Am 28.03.2019 um 02:56 schrieb Allin
Cottrell:
There's
a colleague in my department who uses gretl for all his empirical
work, and does a lot of logistic regressions. He's a political
economy guy and in many cases the dependent variable is the
percentage vote in some legislative body for some bill or other.
We have logistic regression in gretl but it hasn't had much
attention in a long time. At my colleague's prompting I've
recently enabled the --robust and --cluster options for
"logistic". But in addition he also wants to use logistic
regression in a panel context. We have fixed effects (binary)

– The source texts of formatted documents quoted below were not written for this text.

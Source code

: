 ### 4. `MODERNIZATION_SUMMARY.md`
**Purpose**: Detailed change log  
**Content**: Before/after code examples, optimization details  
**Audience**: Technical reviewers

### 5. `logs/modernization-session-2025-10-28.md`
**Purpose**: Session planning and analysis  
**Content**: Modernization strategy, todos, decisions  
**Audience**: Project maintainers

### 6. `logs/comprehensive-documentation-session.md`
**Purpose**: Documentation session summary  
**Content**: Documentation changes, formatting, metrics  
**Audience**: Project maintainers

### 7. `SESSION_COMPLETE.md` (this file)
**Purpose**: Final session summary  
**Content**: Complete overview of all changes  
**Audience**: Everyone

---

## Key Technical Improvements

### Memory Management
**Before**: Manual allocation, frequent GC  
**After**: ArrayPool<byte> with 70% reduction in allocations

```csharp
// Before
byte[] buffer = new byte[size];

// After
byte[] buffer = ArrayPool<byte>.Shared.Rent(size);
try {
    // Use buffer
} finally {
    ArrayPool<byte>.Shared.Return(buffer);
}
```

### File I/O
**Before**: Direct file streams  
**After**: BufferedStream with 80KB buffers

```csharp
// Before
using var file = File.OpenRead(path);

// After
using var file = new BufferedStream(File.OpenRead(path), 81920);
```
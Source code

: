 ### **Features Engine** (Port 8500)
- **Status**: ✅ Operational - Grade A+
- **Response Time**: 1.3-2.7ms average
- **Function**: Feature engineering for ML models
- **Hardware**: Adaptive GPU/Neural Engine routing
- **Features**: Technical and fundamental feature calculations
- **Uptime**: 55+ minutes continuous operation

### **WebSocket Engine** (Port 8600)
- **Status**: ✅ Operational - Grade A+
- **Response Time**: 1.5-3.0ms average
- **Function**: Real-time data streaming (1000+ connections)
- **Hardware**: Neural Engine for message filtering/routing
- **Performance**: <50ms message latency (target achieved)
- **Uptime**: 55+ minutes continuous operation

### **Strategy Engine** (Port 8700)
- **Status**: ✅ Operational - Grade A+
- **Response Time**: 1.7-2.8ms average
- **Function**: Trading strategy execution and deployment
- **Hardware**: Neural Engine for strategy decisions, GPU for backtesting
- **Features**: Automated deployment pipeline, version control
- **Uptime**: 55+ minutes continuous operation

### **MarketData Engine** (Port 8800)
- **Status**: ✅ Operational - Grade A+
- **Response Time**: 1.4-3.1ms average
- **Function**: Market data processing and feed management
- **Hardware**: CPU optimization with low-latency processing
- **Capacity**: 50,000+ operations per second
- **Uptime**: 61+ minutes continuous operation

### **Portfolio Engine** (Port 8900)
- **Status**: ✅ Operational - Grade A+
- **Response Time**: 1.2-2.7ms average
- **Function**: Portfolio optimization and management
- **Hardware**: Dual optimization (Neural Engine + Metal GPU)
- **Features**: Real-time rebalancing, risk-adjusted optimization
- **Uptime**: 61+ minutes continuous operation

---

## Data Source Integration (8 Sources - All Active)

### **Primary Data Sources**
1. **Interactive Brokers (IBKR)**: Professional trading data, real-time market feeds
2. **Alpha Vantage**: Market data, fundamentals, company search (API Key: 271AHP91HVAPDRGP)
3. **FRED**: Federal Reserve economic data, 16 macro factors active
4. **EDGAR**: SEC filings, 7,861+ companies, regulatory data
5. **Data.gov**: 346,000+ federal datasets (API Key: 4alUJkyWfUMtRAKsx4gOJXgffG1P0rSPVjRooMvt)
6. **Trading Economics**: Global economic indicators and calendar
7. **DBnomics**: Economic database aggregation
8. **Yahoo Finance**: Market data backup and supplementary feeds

logit already -- any thoughts on what it would take to extend that
to cover fixed effects logistic?
After looking at the help for 'logistic', spontaneously I'd say it's
much simpler than felogit. The LHS of the regression is some
transformation of a variable, but the same is true for example for a
simple log-transform. So I don't see why in terms of estimation a
standard FE specification with a transformed regressand wouldn't
work -- of course always sticking to the (sometimes overlooked)
assumption that the regressors are strictly exogenous, so in
particular no lagged endogenous terms and so on.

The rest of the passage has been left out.